Some history first and my objectives for the future. As a child I had a few very basic layouts they never really came to much and as most teenagers I moved away from the hobby for many years with occasional dabbles here and there. Eventually I said to the boss one day how about a scalextrix set, I had fancied one for many years but the boss said a railway was better a decision she came to regret that one lol. The first layout was in our spare room but I was not happy with it and soon it was dismantled, I have a pitched roof above my garage and a move into there and another layout was started but still I was not happy. Both these layouts lacked one thing, size. I had always wanted a large railway and get all I wanted on it, it had to be big.

 

 I decided to build a purpose built building for the railway so started plans to build something. This was a huge undertaking as I decided to build it myself from scratch and took 11 months from start to finish and had to be inspected by the dreaded building inspector who was in fact very helpful and is built to such a standard that you could live in it.

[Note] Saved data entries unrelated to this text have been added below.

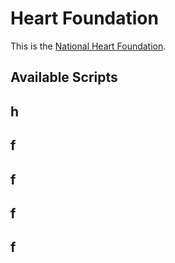 # Heart Foundation

This is the [National Heart Foundation](https://github.com/facebook/create-react-app).

## Available Scripts

## h

## f

## f

## f

## f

The size of the new layout would be 32x12 and a basic plan was drawn up, this was somewhat of an error some would say as no definitive plan was done it was just a concept and it just grew which is the case today which is why there have been so many changes to it over time. The Original concept was drawn from a continental modeller article about a Canadian who had a German layout which had the rule that when a train entered a tunnel you could not predict where it would re-appear from again, largely to this day I have achieved this to a degree. From the first layout I built in the spare room I took the route to go continental as I wanted to do something different from the norm as at that time uk trains were somewhat grey compared to European models, today that’s not the case and if I was starting out again I would go the uk route. After some years I extended the railway building to its current layout size. An L shaped layout 32x32. As part of this extension work the room was fitted with air con for several reasons and is relatively cheep to run, and it certainly saves the track in those very hot days although I do build expansion into the track anyways for backup which certainly came into its own when the Aircon developed a fault and was not working for a couple of weeks during a very hot period.

 

I did much research on how to construct the base boards, after I found a book by kalbach about base board construction. I adopted a method used by our friends across the pond, that was the L girder method, I found this method very adaptable and lends itself to changes very easily. The track baseboard is made up from 9 or 12 mm plyboard with Sundela board screwed and glued to it, i know there are those who don’t rate sundela that much but I like it. It has proven a good strong track base and reduces the amount of bracing needed. 

 

I have used 3 different track manufacturers, for all the hidden stuff it’s our old friend Peco code 100. For the viewed areas it’s Roco and Tillig, all the points are tillig. Tillig points have a nice feature that they are flexible and can be adjusted to fit most situations. I pin my track down onto a cork roadbed of 1.5 mm, one of the best places I have found to get the cork is 4d models as they sell it flat and not in a roll and is generally much cheaper than the railway shops. Additionally the sundela sheets are about £10 a sheet.

 

The layout is built on multiple levels and is based on a commuter station with a branch line serving a terminus, at this time I was hoping to have a massive goods yard but I may have to scale this back, more to come on this as I have yet again decided on big changes. This latest change I had been pondering about for some time but after seeing a video by Charlie bishop and ducking under layouts I have taken the plunge to get rid of a duck under, even although it destroys a somewhat finished area that only needed grass and ballast applied.

 

The layout is controlled by a Digitrax DCC system and is controlled by a computer for full or semi automatic or full manual control this is quite a subject in its self and will be covered at a later date. Additionally there is overhead catenary by sommerfeldt which does take some thought in planning.

 

I will stop here for the time being. Oh the title of the post is Llamberg which happens to be the layout name which translates from German as sheep mountain.

 

I hope this has not been to boring and hope to upload various photos in time with updates on progress. And I look forward to all or any comments positive or negative if I’m lucky to get any to guide how this thread develops.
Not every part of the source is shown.